Your task: Copy exactly the last part of the listing below, beginning at the line that contains "which fix them, as" and including the final line.

Given entries:
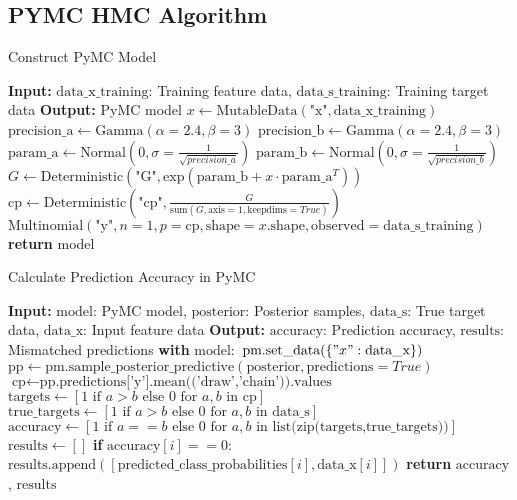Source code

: \subsection{PYMC HMC Algorithm}

\begin{algorithm}[H]
	\label{algo:construct_model}
	\caption{Construct PyMC Model}
	\begin{algorithmic}[1]
		\State \textbf{Input:} $\text{data\_x\_training}$: Training feature data, $\text{data\_s\_training}$: Training target data
		\State \textbf{Output:} PyMC model
		\State $x \gets \text{MutableData}(\text{"x"}, \text{data\_x\_training})$
		\State $\text{precision\_a} \gets \text{Gamma}(\alpha=2.4, \beta=3)$
		\State $\text{precision\_b} \gets \text{Gamma}(\alpha=2.4, \beta=3)$
		\State $\text{param\_a} \gets \text{Normal}(0, \sigma=\frac{1}{\sqrt{precision\_a}})$
		\State $\text{param\_b} \gets \text{Normal}(0, \sigma=\frac{1}{\sqrt{precision\_b}})$
		\State $G \gets \text{Deterministic}(\text{"G"}, \text{exp}(\text{param\_b} + x \cdot \text{param\_a}^T))$ 
		\State $\text{cp} \gets \text{Deterministic}(\text{"cp"}, \frac{G}{\text{sum}(G, \text{axis}=1, \text{keepdims}=True)})$
		\State $\text{Multinomial}(\text{"y"}, n=1, p=\text{cp}, \text{shape}=x.\text{shape}, \text{observed}=\text{data\_s\_training})$
		\State \textbf{return} model
	\end{algorithmic}
\end{algorithm}

\begin{algorithm}[H]
	\label{algo:prediction_accuracy}
	\caption{Calculate Prediction Accuracy in PyMC}
	\begin{algorithmic}[1]
		\State \textbf{Input:} $\text{model}$: PyMC model, $\text{posterior}$: Posterior samples, $\text{data\_s}$: True target data, $\text{data\_x}$: Input feature data
		\State \textbf{Output:} $\text{accuracy}$: Prediction accuracy, $\text{results}$: Mismatched predictions
		\State \textbf{with} $\text{model}:$
		\State \quad $\text{pm.set\_data}(\{"x": \text{data\_x}\})$
		\State \quad $\text{pp} \gets \text{pm.sample\_posterior\_predictive}(\text{posterior}, \text{predictions}=True)$ 
		\State  $\text{cp} \gets \text{pp.predictions['y'].mean(('draw','chain')).values}$
		\State  $\text{targets} \gets [1 \text{ if } a>b \text{ else } 0 \text{ for } a,b \text{ in } \text{cp}]$
		\State  $\text{true\_targets} \gets [1 \text{ if } a>b \text{ else } 0 \text{ for } a,b \text{ in } \text{data\_s}]$
		\State  $\text{accuracy} \gets [1 \text{ if } a == b \text{ else } 0 \text{ for } a,b \text{ in } \text{list(zip(targets,true\_targets))}]$
		\State $\text{results} \gets []$
		\State \quad \textbf{if} $\text{accuracy}[i] == 0:$
		\State \quad \quad $\text{results.append}([\text{predicted\_class\_probabilities}[i],\text{data\_x}[i]])$
		\EndFor
		\State \textbf{return} $\text{accuracy}$, $\text{results}$
	\end{algorithmic}
\end{algorithm}




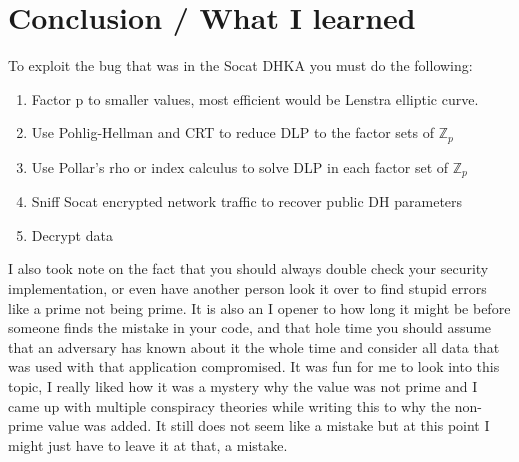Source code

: \documentclass[letterpaper,11pt,notitlepage,fleqn]{article}
\begin{document}
\section{Conclusion / What I learned}
\noindent To exploit the bug that was in the Socat DHKA you must do the following:
\begin{enumerate}
    \item Factor p to smaller values, most efficient would be Lenstra elliptic curve.
    \item Use Pohlig-Hellman and CRT to reduce DLP to the factor sets of $\mathbb{Z}_{p}$
    \item Use Pollar's rho or index calculus to solve DLP in each factor set of $\mathbb{Z}_{p}$
    \item Sniff Socat encrypted network traffic to recover public DH parameters
    \item Decrypt data
\end{enumerate}
\indent I also took note on the fact that you should always double check your security implementation, or even have another person look it over to find stupid errors like a prime not being prime. It is also an I opener to how long it might be before someone finds the mistake in your code, and that hole time you should assume that an adversary has known about it the whole time and consider all data that was used with that application compromised.  It was fun for me to look into
this topic, I really liked how it was a mystery why the value was not prime and I came up with multiple conspiracy theories while writing this to why the non-prime value was added. It still does not seem like a mistake but at this point I might just have to leave it at that, a mistake.

\medskip
 


\end{document}
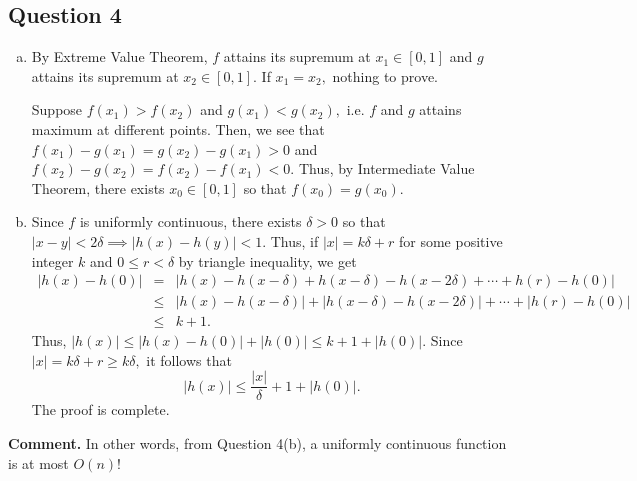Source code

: \documentclass{article}
\begin{document}
\subsection*{Question 4}
\begin{enumerate}[(a)]
    \item By Extreme Value Theorem, $f$ attains its supremum at $x_1\in[0,1]$ and $g$ attains its supremum at $x_2\in[0,1].$ If $x_1=x_2,$ nothing to prove.
    
    Suppose $f(x_1)>f(x_2)$ and $g(x_1)<g(x_2),$ i.e. $f$ and $g$ attains maximum at different points. Then, we see that $f(x_1)-g(x_1)=g(x_2)-g(x_1)>0$ and $f(x_2)-g(x_2)=f(x_2)-f(x_1)<0.$ Thus, by Intermediate Value Theorem, there exists $x_0\in[0,1]$ so that $f(x_0)=g(x_0).$
    \item Since $f$ is uniformly continuous, there exists $\delta>0$ so that $|x-y|<2\delta\implies|h(x)-h(y)|<1.$ Thus, if $|x|=k\delta+r$ for some positive integer $k$ and $0\leq r<\delta$ by triangle inequality, we get 
    \begin{eqnarray*}
    |h(x)-h(0)|&=&|h(x)-h(x-\delta)+h(x-\delta)-h(x-2\delta)+\cdots+h(r)-h(0)|\\
    &\leq&|h(x)-h(x-\delta)|+|h(x-\delta)-h(x-2\delta)|+\cdots+|h(r)-h(0)|\\
    &\leq&k+1.
    \end{eqnarray*}
    Thus, $|h(x)|\leq |h(x)-h(0)|+|h(0)|\leq k+1+|h(0)|.$ Since $|x|=k\delta+r\geq k\delta,$ it follows that $$|h(x)|\leq \dfrac{|x|}{\delta}+1+|h(0)|.$$ The proof is complete.
\end{enumerate}
\textbf{Comment.} In other words, from Question 4(b), a uniformly continuous function is at most $O(n)!$
\end{document}
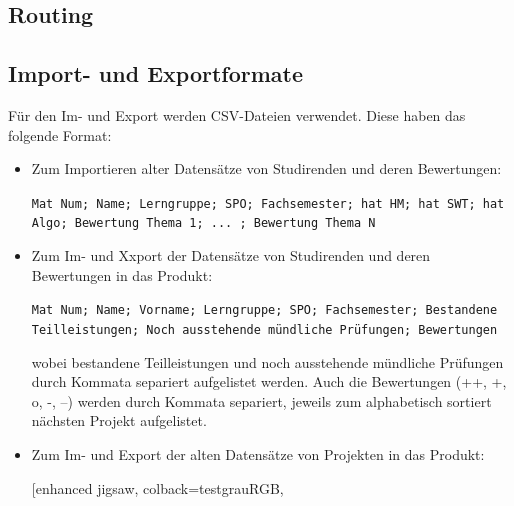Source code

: \documentclass[parskip=full]{scrartcl}
\begin{document}
\subsection{Routing}


\subsection{Import- und Exportformate}
Für den Im- und Export werden CSV-Dateien verwendet. Diese haben das folgende
Format: 
\begin{itemize}
  \item Zum Importieren alter Datensätze von Studirenden und deren Bewertungen:
 \\ \begin{tcolorbox}[enhanced jigsaw, %
 colback=testgrauRGB, %
 coltext=black, %
 sharp corners, %
 colframe=black, %
 boxrule=0pt %
 ]
 \texttt{Mat Num; Name; Lerngruppe; SPO;
  Fachsemester; hat HM; hat SWT; hat Algo; Bewertung Thema 1; ... ; Bewertung
  Thema N}
  \end{tcolorbox}
   \item Zum Im- und Xxport der Datensätze von Studirenden und deren
   Bewertungen in das Produkt: \\ \begin{tcolorbox}[enhanced jigsaw, %
 colback=testgrauRGB, %
 coltext=black, %
 sharp corners, %
 colframe=black, %
 boxrule=0pt %
 ]
 \texttt{Mat Num; Name; Vorname; Lerngruppe; SPO; Fachsemester; Bestandene
 Teilleistungen; Noch ausstehende mündliche Prüfungen; Bewertungen}
  \end{tcolorbox}
   wobei bestandene Teilleistungen und noch ausstehende mündliche Prüfungen durch
  Kommata separiert aufgelistet werden. Auch die Bewertungen (++, +, o, -, --)
  werden durch Kommata separiert, jeweils zum alphabetisch sortiert nächsten
  Projekt aufgelistet.
  \item Zum Im- und Export der alten Datensätze von Projekten in das Produkt:
  \\
  \begin{tcolorbox}[enhanced jigsaw, %
 colback=testgrauRGB, %

\end{tcolorbox}
\end{itemize}
\end{document}
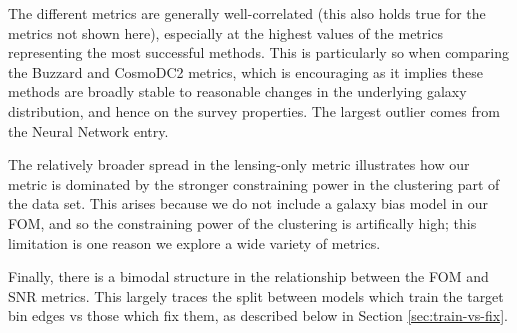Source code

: \documentclass[twocolumn,twocolappendix]{aastex63}
\begin{document}
The different metrics are generally well-correlated (this also holds true for the metrics not 
shown here), especially at the highest values of the metrics representing the most successful
methods. This is particularly so when comparing the Buzzard and CosmoDC2 metrics, which is encouraging 
as it implies these methods are broadly stable to reasonable changes in the underlying galaxy
distribution, and hence on the survey properties.  The largest outlier comes from the 
{\sc Neural Network} entry.

The relatively broader spread in the lensing-only metric illustrates how our metric is dominated
by the stronger constraining power in the clustering part of the data set.  This arises because
we do not include a galaxy bias model in our FOM, and so the constraining power of the clustering
is artifically high; this limitation is one reason we explore a wide variety of metrics.

Finally, there is a bimodal structure in the relationship between the FOM and SNR metrics.
This largely traces the split between models which train the target bin edges vs those
which fix them, as described below in Section \ref{sec:train-vs-fix}.
\end{document}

Solution to the problem:
which fix them, as described below in Section \ref{sec:train-vs-fix}.
\end{document}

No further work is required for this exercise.